Represents shares of New MIC Common Stock issuable upon conversion or redemption of 2,862 shares of New MIC Series A Preferred Stock (assuming conversion or redemption following a Listing Event, assuming 2.0 times the number of the shares of New MIC Common Stock required for a full redemption thereof pursuant to the terms of the Proposed Charter at per share redemption price of $10.00, and further assuming there are no accrued but unpaid dividends).

(e)

Represents shares of New MIC Common Stock that will be issued upon conversion of FWAC Class A Shares comprised of 441,302 shares issued in the IPO and 907,000 Private Placement Shares, in connection with the Domestication.

(f)

Represents shares of New MIC Common Stock that will be issued upon conversion of FWAC Class B Shares in connection with the Domestication.

(g)

Represents shares of New MIC Series 1 Preferred Stock to be issued as merger consideration to the holders of MIC Series 1 Preferred Stock.

(h)

Represents shares of New MIC Series A Preferred Stock to be issued as merger consideration to the holders of MIC Series A Preferred Stock.

(i)

Calculated in accordance with Rule 457(f)(2) under the Securities Act. No market exists for the shares of MIC Common Stock and MIC has an accumulated deficit.
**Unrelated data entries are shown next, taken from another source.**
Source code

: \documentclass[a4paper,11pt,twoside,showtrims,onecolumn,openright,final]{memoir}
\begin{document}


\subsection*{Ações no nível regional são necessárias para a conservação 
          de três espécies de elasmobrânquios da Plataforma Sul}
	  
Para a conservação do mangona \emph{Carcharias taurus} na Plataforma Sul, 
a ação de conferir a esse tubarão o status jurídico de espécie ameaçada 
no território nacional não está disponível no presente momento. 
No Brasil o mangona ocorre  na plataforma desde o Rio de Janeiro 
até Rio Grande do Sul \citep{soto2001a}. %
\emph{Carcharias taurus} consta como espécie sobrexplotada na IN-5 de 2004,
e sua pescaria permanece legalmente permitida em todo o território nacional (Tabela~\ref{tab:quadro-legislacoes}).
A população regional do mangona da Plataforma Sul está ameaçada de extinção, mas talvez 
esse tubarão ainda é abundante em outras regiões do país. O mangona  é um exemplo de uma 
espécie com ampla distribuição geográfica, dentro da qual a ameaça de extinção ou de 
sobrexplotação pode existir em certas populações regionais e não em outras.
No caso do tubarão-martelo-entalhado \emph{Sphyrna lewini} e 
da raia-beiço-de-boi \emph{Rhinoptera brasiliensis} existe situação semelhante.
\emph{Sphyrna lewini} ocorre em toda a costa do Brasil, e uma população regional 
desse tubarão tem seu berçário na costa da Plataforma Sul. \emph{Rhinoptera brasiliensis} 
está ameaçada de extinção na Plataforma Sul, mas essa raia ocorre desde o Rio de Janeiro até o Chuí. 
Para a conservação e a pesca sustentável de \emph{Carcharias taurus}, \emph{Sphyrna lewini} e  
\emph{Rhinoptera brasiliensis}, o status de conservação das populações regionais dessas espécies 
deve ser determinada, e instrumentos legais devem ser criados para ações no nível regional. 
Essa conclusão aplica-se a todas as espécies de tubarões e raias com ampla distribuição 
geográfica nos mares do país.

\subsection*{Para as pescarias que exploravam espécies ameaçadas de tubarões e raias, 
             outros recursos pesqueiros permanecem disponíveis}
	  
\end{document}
Therefore, the proposed maximum aggregate offering price is one-third of the aggregate par value per share ($0.0001) of MIC Common Stock expected to be cancelled in the Merger (or underlying the MIC Warrant).

(j)

Calculated in accordance with Rule 457(f)(1) under the Securities Act, based on the average high and low prices of the FWAC Class A Shares, reported on Nasdaq on January 6, 2023.

(k)

In accordance with Rule 457(i) under the Securities Act, no separate fee is due for the New MIC Common Stock and the entire fee is allocated to the shares of the pertinent series of New MIC Preferred Stock.

(l)

Pursuant to Rule 416(a) under the Securities Act, there are also being registered an indeterminable number of additional securities as may be issued to prevent dilution resulting from share splits, share dividends or similar transactions.

(m)

Calculated in accordance with Rule 457(f)(2) under the Securities Act. No market exists for the shares of MIC Series 1 Preferred Stock or shares of MIC Series A Preferred Stock, and MIC has an accumulated deficit. Therefore, the proposed maximum aggregate offering price is one-third of the aggregate par value per share ($0.0001) of, respectively, MIC Series 1 Preferred Stock and MIC Series A Preferred Stock expected to be cancelled in the Merger.